For instance, we may think we’re choosing a particular food from the grocery store shelf because it tastes the best, but the reality may be more complicated. One study involved a blind taste-test of patês. Participants were invited to taste five patês, which had been plated in appetizing ways with a parsley garnish. The catch: One of the samples was actually dog food, ground to a fine paste in a food processor to disguise its texture. After tasting all five samples, participants were asked to guess which sample was actually the dog food. The results were startling: Their guess was no better than random chance.

Similar results were found in a 2001 study by researchers in the department of oenology (wine science) at the University of Bordeaux, France. The participants, who were students in training to become sommeliers, were served red and white wines and asked to describe their flavor. Tellingly, when red dye was added to the white wine, the students often didn’t realize anything was amiss. They used words typically reserved only for red wines to describe the flavors.

“It just goes to show that the reasons why we make a decision, especially around food, oftentimes really isn’t why we think it is,” Johnson says. “We go to a fancy restaurant.

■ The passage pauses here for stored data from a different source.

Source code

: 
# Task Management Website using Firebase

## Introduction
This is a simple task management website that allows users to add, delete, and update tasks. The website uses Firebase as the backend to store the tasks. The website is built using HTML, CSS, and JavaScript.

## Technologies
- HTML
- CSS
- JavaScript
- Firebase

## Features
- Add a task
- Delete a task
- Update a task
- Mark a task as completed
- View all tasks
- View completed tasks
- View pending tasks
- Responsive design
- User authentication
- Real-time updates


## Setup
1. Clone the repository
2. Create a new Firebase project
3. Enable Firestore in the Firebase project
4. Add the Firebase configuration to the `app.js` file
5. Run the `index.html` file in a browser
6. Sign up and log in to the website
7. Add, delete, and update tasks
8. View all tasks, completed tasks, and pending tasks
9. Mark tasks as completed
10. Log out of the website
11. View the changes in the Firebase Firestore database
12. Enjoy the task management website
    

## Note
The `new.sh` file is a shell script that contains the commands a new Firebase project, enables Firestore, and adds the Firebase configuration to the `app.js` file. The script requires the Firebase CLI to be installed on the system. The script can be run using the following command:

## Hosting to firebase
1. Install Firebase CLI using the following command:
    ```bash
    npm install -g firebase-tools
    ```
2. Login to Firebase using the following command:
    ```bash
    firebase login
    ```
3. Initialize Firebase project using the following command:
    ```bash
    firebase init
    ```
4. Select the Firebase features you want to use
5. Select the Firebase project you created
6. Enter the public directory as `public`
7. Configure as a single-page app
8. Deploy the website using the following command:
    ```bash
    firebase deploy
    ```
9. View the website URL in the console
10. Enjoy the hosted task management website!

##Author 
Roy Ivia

We spend a lot of money, sometimes outside of our means, to have what we think are delicious plates of food. But actually the deliciousness doesn’t stem from the interaction that happens at the level of the tongue. It happens in the brain ... And that’s the marketer’s playground. That’s really where they have a lot of influence.” 

Some of the major factors that influence our consumer choices besides the goodness of the product include packaging and brand recognition. Most of us are familiar with the famous “Pepsi Challenge” taste test. Even though Coke consistently outsells Pepsi, most people prefer the taste of Pepsi. “They set out on a series of experiments to try and prove that,” Johnson told me. “The apparatus basically was, you’re sitting down and you have two bubbly sodas in front of you. If you believe you are drinking Coke, but it’s actually Pepsi, you’ll actually report enjoying it more than if you are drinking Pepsi alone. ... So, despite having almost universal brand recognition with Coca-Cola, they’ll still spend billions of dollars every single year, because with each new advertisement you see of Coca-Cola, it actually influences your preferences.” 

None of this is necessarily bad. Packaging and branding are often part of the joy of consuming a product. There’s something pleasurable about unwrapping the luxurious packaging of a new iPhone and noticing the embossed Apple logo. Nonetheless, many of us might prefer to be influenced less easily by such marketing strategies. For this reason, Johnson and Ghuman offer tips for how we can take back some of our power.

They suggest that, by realizing the sway that marketing can exert over us, we can make wiser and more deliberate choices. “Whether we like it or not, we’re in a deep relationship with the consumer world. But this realization can actually be empowering,” they write

Their biggest, yet simplest, suggestion for how to do this involves shopping in a more conscious way. In particular, they exhort, don’t shop while you’re emotional, distracted, or hungry. “Thinking is difficult,” says Johnson. “It requires mental energy.” Here’s the basic idea: Our brains only have a certain amount of processing power. When a portion of our mental resources is being occupied by distractions, we simply have less brain power left to make good buying decisions. Likewise, whether we’re shopping for food or any other product, when we haven’t had a meal in a while, our brains don’t have the energy to make the best decisions possible. That means we’re more susceptible to making impulse purchases.

As simple as these suggestions sound, they work. And in this time of financial hardship for so many due to the COVID pandemic, anything that helps us make better consumer decisions and save money is worth its weight in gold.